Plan appropriate housing
All animals require different types of shelter. Be sure to research the specific needs of each animal to ensure that the housing provides safety from predators while also providing your animals with a clean and comfortable space. If you live in an area with extreme hot or cold temperatures, then you will also need to consider those factors when planning housing.
When possible, plan your housing to be larger than what you currently need. For example- if you start with 5 chickens and your coop cannot accommodate more than 5 chickens, then you will need to completely replace your coop if you ever decide to expand your flock. That sounds not only expensive, but like a complete waste of housing.

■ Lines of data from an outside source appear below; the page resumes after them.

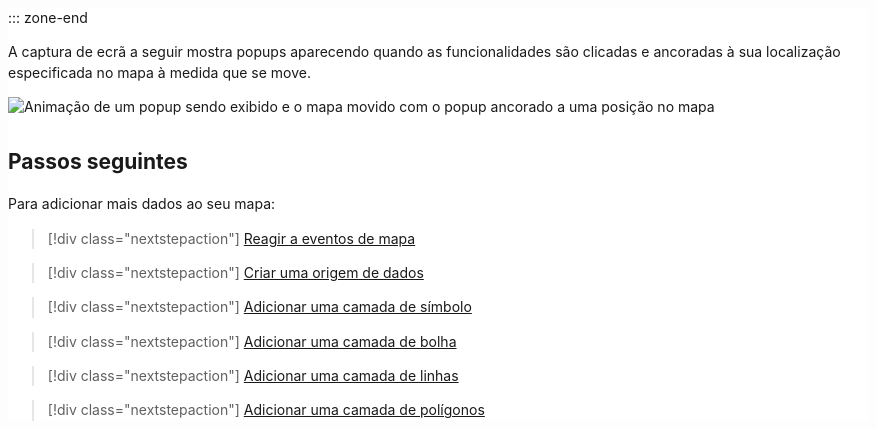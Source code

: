 ::: zone-end

A captura de ecrã a seguir mostra popups aparecendo quando as funcionalidades são clicadas e ancoradas à sua localização especificada no mapa à medida que se move.

![Animação de um popup sendo exibido e o mapa movido com o popup ancorado a uma posição no mapa](./media/display-feature-information-android/android-popup.gif)

## <a name="next-steps"></a>Passos seguintes

Para adicionar mais dados ao seu mapa:

> [!div class="nextstepaction"]
> [Reagir a eventos de mapa](android-map-events.md)

> [!div class="nextstepaction"]
> [Criar uma origem de dados](create-data-source-android-sdk.md)

> [!div class="nextstepaction"]
> [Adicionar uma camada de símbolo](how-to-add-symbol-to-android-map.md)

> [!div class="nextstepaction"]
> [Adicionar uma camada de bolha](map-add-bubble-layer-android.md)

> [!div class="nextstepaction"]
> [Adicionar uma camada de linhas](android-map-add-line-layer.md)

> [!div class="nextstepaction"]
> [Adicionar uma camada de polígonos](how-to-add-shapes-to-android-map.md)
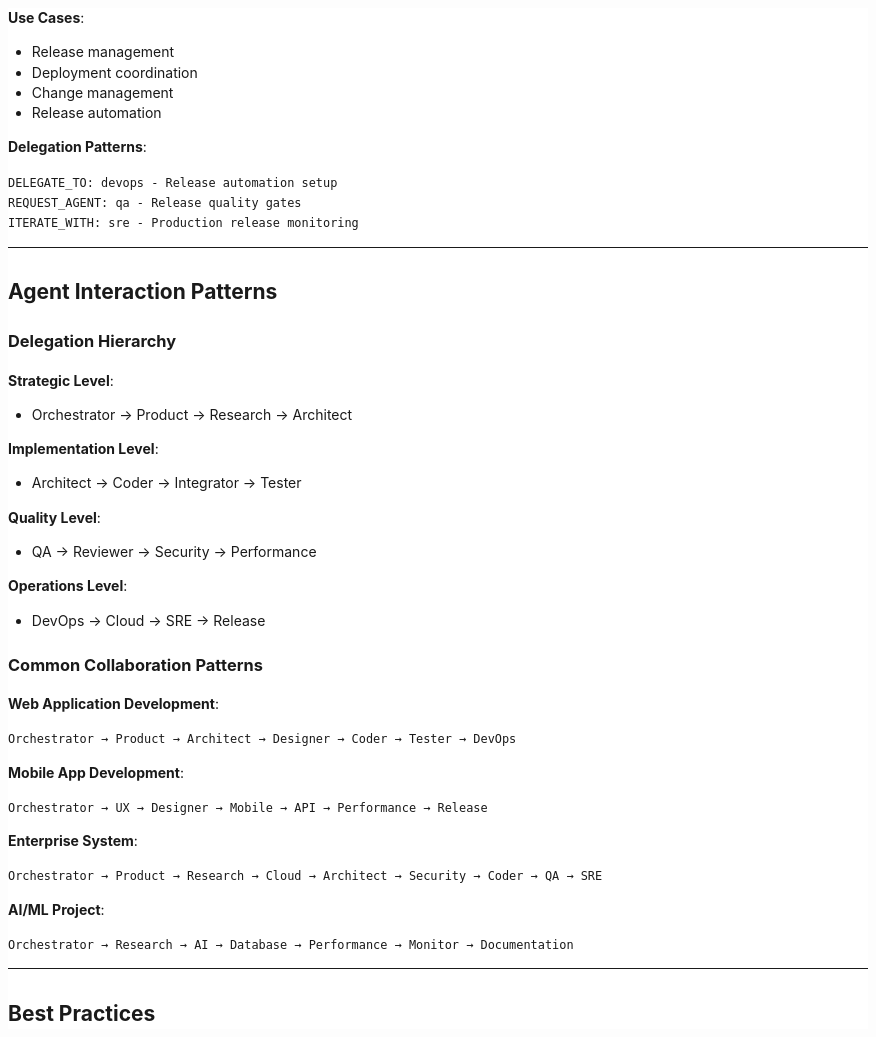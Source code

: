 **Use Cases**:
- Release management
- Deployment coordination
- Change management
- Release automation

**Delegation Patterns**:
```
DELEGATE_TO: devops - Release automation setup
REQUEST_AGENT: qa - Release quality gates
ITERATE_WITH: sre - Production release monitoring
```

---

## Agent Interaction Patterns

### Delegation Hierarchy

**Strategic Level**:
- Orchestrator → Product → Research → Architect

**Implementation Level**:
- Architect → Coder → Integrator → Tester

**Quality Level**:
- QA → Reviewer → Security → Performance

**Operations Level**:
- DevOps → Cloud → SRE → Release

### Common Collaboration Patterns

**Web Application Development**:
```
Orchestrator → Product → Architect → Designer → Coder → Tester → DevOps
```

**Mobile App Development**:
```
Orchestrator → UX → Designer → Mobile → API → Performance → Release
```

**Enterprise System**:
```
Orchestrator → Product → Research → Cloud → Architect → Security → Coder → QA → SRE
```

**AI/ML Project**:
```
Orchestrator → Research → AI → Database → Performance → Monitor → Documentation
```

---

## Best Practices
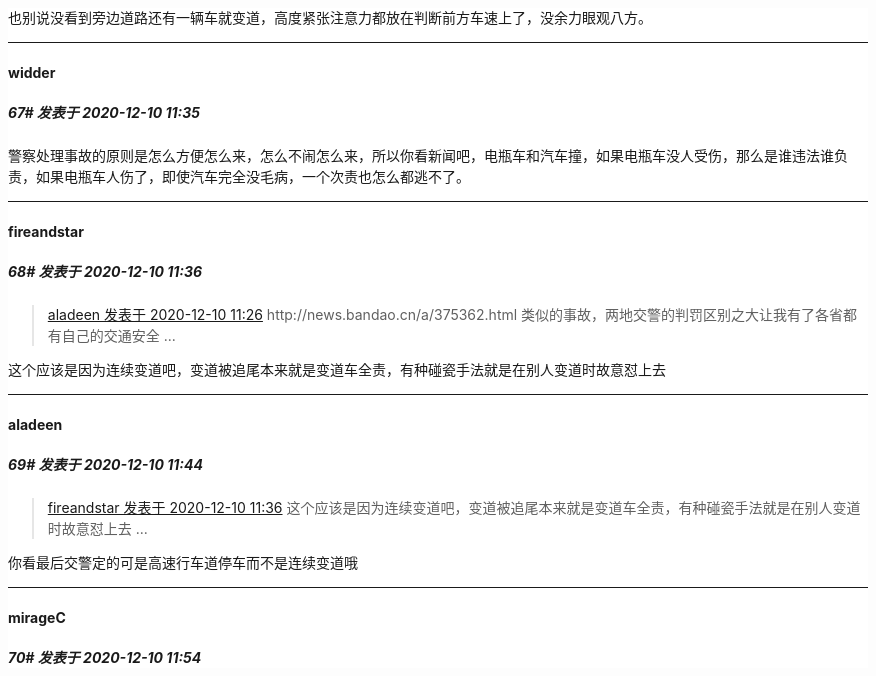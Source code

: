 
也别说没看到旁边道路还有一辆车就变道，高度紧张注意力都放在判断前方车速上了，没余力眼观八方。








*****

####  widder  
##### 67#       发表于 2020-12-10 11:35




警察处理事故的原则是怎么方便怎么来，怎么不闹怎么来，所以你看新闻吧，电瓶车和汽车撞，如果电瓶车没人受伤，那么是谁违法谁负责，如果电瓶车人伤了，即使汽车完全没毛病，一个次责也怎么都逃不了。







*****

####  fireandstar  
##### 68#       发表于 2020-12-10 11:36



<blockquote><a href="httphttps://bbs.saraba1st.com/2b/forum.php?mod=redirect&amp;goto=findpost&amp;pid=49670358&amp;ptid=1976508" target="_blank">aladeen 发表于 2020-12-10 11:26</a>
http://news.bandao.cn/a/375362.html
类似的事故，两地交警的判罚区别之大让我有了各省都有自己的交通安全 ...</blockquote>
这个应该是因为连续变道吧，变道被追尾本来就是变道车全责，有种碰瓷手法就是在别人变道时故意怼上去







*****

####  aladeen  
##### 69#       发表于 2020-12-10 11:44



<blockquote><a href="httphttps://bbs.saraba1st.com/2b/forum.php?mod=redirect&amp;goto=findpost&amp;pid=49670475&amp;ptid=1976508" target="_blank">fireandstar 发表于 2020-12-10 11:36</a>
这个应该是因为连续变道吧，变道被追尾本来就是变道车全责，有种碰瓷手法就是在别人变道时故意怼上去 ...</blockquote>
你看最后交警定的可是高速行车道停车而不是连续变道哦







*****

####  mirageC  
##### 70#       发表于 2020-12-10 11:54

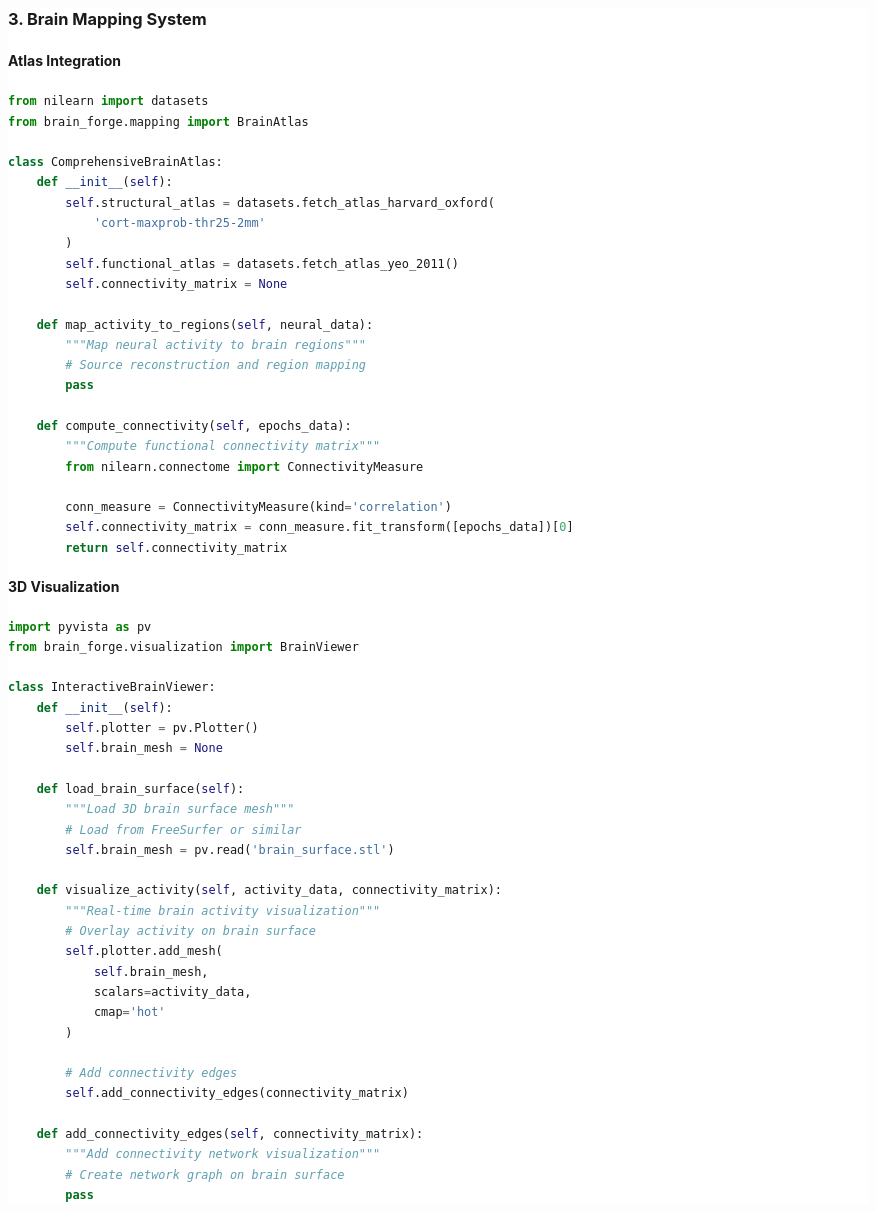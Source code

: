 ### 3. Brain Mapping System

#### Atlas Integration
```python
from nilearn import datasets
from brain_forge.mapping import BrainAtlas

class ComprehensiveBrainAtlas:
    def __init__(self):
        self.structural_atlas = datasets.fetch_atlas_harvard_oxford(
            'cort-maxprob-thr25-2mm'
        )
        self.functional_atlas = datasets.fetch_atlas_yeo_2011()
        self.connectivity_matrix = None
        
    def map_activity_to_regions(self, neural_data):
        """Map neural activity to brain regions"""
        # Source reconstruction and region mapping
        pass
        
    def compute_connectivity(self, epochs_data):
        """Compute functional connectivity matrix"""
        from nilearn.connectome import ConnectivityMeasure
        
        conn_measure = ConnectivityMeasure(kind='correlation')
        self.connectivity_matrix = conn_measure.fit_transform([epochs_data])[0]
        return self.connectivity_matrix
```

#### 3D Visualization
```python
import pyvista as pv
from brain_forge.visualization import BrainViewer

class InteractiveBrainViewer:
    def __init__(self):
        self.plotter = pv.Plotter()
        self.brain_mesh = None
        
    def load_brain_surface(self):
        """Load 3D brain surface mesh"""
        # Load from FreeSurfer or similar
        self.brain_mesh = pv.read('brain_surface.stl')
        
    def visualize_activity(self, activity_data, connectivity_matrix):
        """Real-time brain activity visualization"""
        # Overlay activity on brain surface
        self.plotter.add_mesh(
            self.brain_mesh,
            scalars=activity_data,
            cmap='hot'
        )
        
        # Add connectivity edges
        self.add_connectivity_edges(connectivity_matrix)
        
    def add_connectivity_edges(self, connectivity_matrix):
        """Add connectivity network visualization"""
        # Create network graph on brain surface
        pass
```
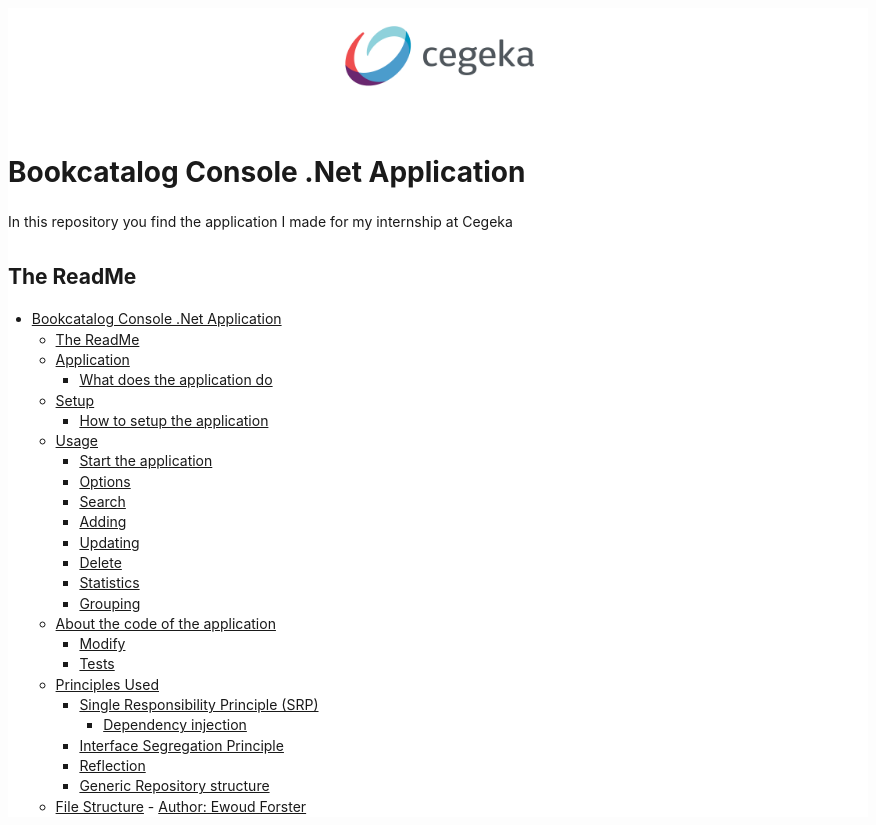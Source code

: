 <center><img width=200 src="Documentation/images/LogoCegeka.png"></center>

# Bookcatalog Console .Net Application

In this repository you find the application I made for my internship at Cegeka

## The ReadMe
- [Bookcatalog Console .Net Application](#bookcatalog-console-net-application)
  - [The ReadMe](#the-readme)
  - [Application](#application)
    - [What does the application do](#what-does-the-application-do)
  - [Setup](#setup)
    - [How to setup the application](#how-to-setup-the-application)
  - [Usage](#usage)
    - [Start the application](#start-the-application)
    - [Options](#options)
    - [Search](#search)
    - [Adding](#adding)
    - [Updating](#updating)
    - [Delete](#delete)
    - [Statistics](#statistics)
    - [Grouping](#grouping)
  - [About the code of the application](#about-the-code-of-the-application)
    - [Modify](#modify)
    - [Tests](#tests)
  - [Principles Used](#principles-used)
    - [Single Responsibility Principle (SRP)](#single-responsibility-principle-srp)
      - [Dependency injection](#dependency-injection)
    - [Interface Segregation Principle](#interface-segregation-principle)
    - [Reflection](#reflection)
    - [Generic Repository structure](#generic-repository-structure)
  - [File Structure](#file-structure)
        - [Author: Ewoud Forster](#author-ewoud-forster)
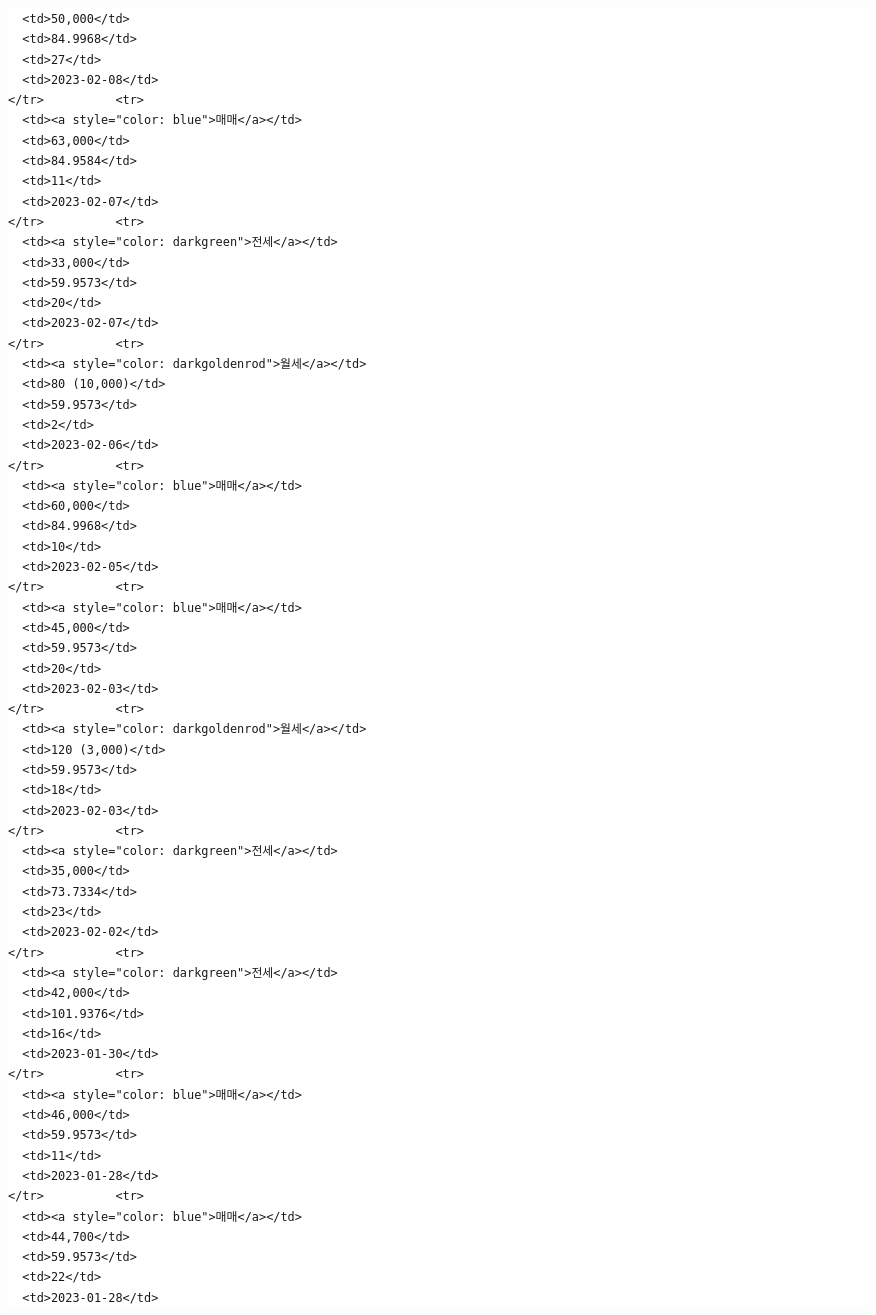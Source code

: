       <td>50,000</td>
      <td>84.9968</td>
      <td>27</td>
      <td>2023-02-08</td>
    </tr>          <tr>
      <td><a style="color: blue">매매</a></td>
      <td>63,000</td>
      <td>84.9584</td>
      <td>11</td>
      <td>2023-02-07</td>
    </tr>          <tr>
      <td><a style="color: darkgreen">전세</a></td>
      <td>33,000</td>
      <td>59.9573</td>
      <td>20</td>
      <td>2023-02-07</td>
    </tr>          <tr>
      <td><a style="color: darkgoldenrod">월세</a></td>
      <td>80 (10,000)</td>
      <td>59.9573</td>
      <td>2</td>
      <td>2023-02-06</td>
    </tr>          <tr>
      <td><a style="color: blue">매매</a></td>
      <td>60,000</td>
      <td>84.9968</td>
      <td>10</td>
      <td>2023-02-05</td>
    </tr>          <tr>
      <td><a style="color: blue">매매</a></td>
      <td>45,000</td>
      <td>59.9573</td>
      <td>20</td>
      <td>2023-02-03</td>
    </tr>          <tr>
      <td><a style="color: darkgoldenrod">월세</a></td>
      <td>120 (3,000)</td>
      <td>59.9573</td>
      <td>18</td>
      <td>2023-02-03</td>
    </tr>          <tr>
      <td><a style="color: darkgreen">전세</a></td>
      <td>35,000</td>
      <td>73.7334</td>
      <td>23</td>
      <td>2023-02-02</td>
    </tr>          <tr>
      <td><a style="color: darkgreen">전세</a></td>
      <td>42,000</td>
      <td>101.9376</td>
      <td>16</td>
      <td>2023-01-30</td>
    </tr>          <tr>
      <td><a style="color: blue">매매</a></td>
      <td>46,000</td>
      <td>59.9573</td>
      <td>11</td>
      <td>2023-01-28</td>
    </tr>          <tr>
      <td><a style="color: blue">매매</a></td>
      <td>44,700</td>
      <td>59.9573</td>
      <td>22</td>
      <td>2023-01-28</td>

And trust me. If your space allows you the opportunity to expand, then you’ll probably want to expand. Which is exactly how my original 10 chickens turned into 34 chickens within less than 2 years. Chicken math is real, friends.
Determine your pasture rotation system
When determining your specific homestead layout plans, be sure to consider pasture rotation. If you want happy and healthy animals, then pasture rotation should be a priority. For example, failing to rotate pastures frequently enough can lead to parasite issues in goats. Parasite resistance can ultimately be fatal, so planning your pastures appropriately is extremely important.
To make pasture rotation as easy as possible, we use electric poultry netting and moveable animal housing. Your pasture rotation set up may look different depending on your current space. When implemented appropriately, rotating pastures frequently can also reduce feed costs. Chickens happily forage for bugs and consume less feed, while goats eat long grasses and less hay. Happy animals = happy homesteaders. It’s a win-win.
Buy in bulk
If you have the space to store items in bulk, then do it! When we were homesteading on a small property, we were unable to buy in bulk due to our lack of additional storage space. Far too many times we would run out of hay or feed, which led to late night trips to the feed store. If you are able to buy larger quantities of hay, straw, minerals, feed, and other homesteading necessities, then do it. Not only is it more cost efficient, but you’ll save yourself the hassle of frantically running to the feed store before they close.
Because let’s be honest. Your time is much better spent enjoying your homestead, not stressing out about it. Right?